-- Opening Marker --

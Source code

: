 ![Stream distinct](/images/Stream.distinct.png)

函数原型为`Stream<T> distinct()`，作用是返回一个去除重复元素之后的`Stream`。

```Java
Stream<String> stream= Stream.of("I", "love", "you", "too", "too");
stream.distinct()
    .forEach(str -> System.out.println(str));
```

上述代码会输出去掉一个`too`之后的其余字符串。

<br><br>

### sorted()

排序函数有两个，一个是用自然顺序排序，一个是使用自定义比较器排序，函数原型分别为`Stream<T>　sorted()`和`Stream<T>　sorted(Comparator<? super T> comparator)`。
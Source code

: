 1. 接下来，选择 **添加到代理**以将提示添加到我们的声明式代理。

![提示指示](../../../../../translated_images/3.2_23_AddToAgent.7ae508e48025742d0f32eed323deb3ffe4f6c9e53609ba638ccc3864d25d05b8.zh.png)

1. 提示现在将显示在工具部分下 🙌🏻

-- Closing Marker --

WHAT YOU ARE ASKED TO DO
The whole of the material should be restated word for word.

WRITTEN ANSWER
Source code

: ![Stream distinct](/images/Stream.distinct.png)

函数原型为`Stream<T> distinct()`，作用是返回一个去除重复元素之后的`Stream`。

```Java
Stream<String> stream= Stream.of("I", "love", "you", "too", "too");
stream.distinct()
    .forEach(str -> System.out.println(str));
```

上述代码会输出去掉一个`too`之后的其余字符串。

<br><br>

### sorted()

排序函数有两个，一个是用自然顺序排序，一个是使用自定义比较器排序，函数原型分别为`Stream<T>　sorted()`和`Stream<T>　sorted(Comparator<? super T> comparator)`。
Source code

: 1. 接下来，选择 **添加到代理**以将提示添加到我们的声明式代理。

![提示指示](../../../../../translated_images/3.2_23_AddToAgent.7ae508e48025742d0f32eed323deb3ffe4f6c9e53609ba638ccc3864d25d05b8.zh.png)

1. 提示现在将显示在工具部分下 🙌🏻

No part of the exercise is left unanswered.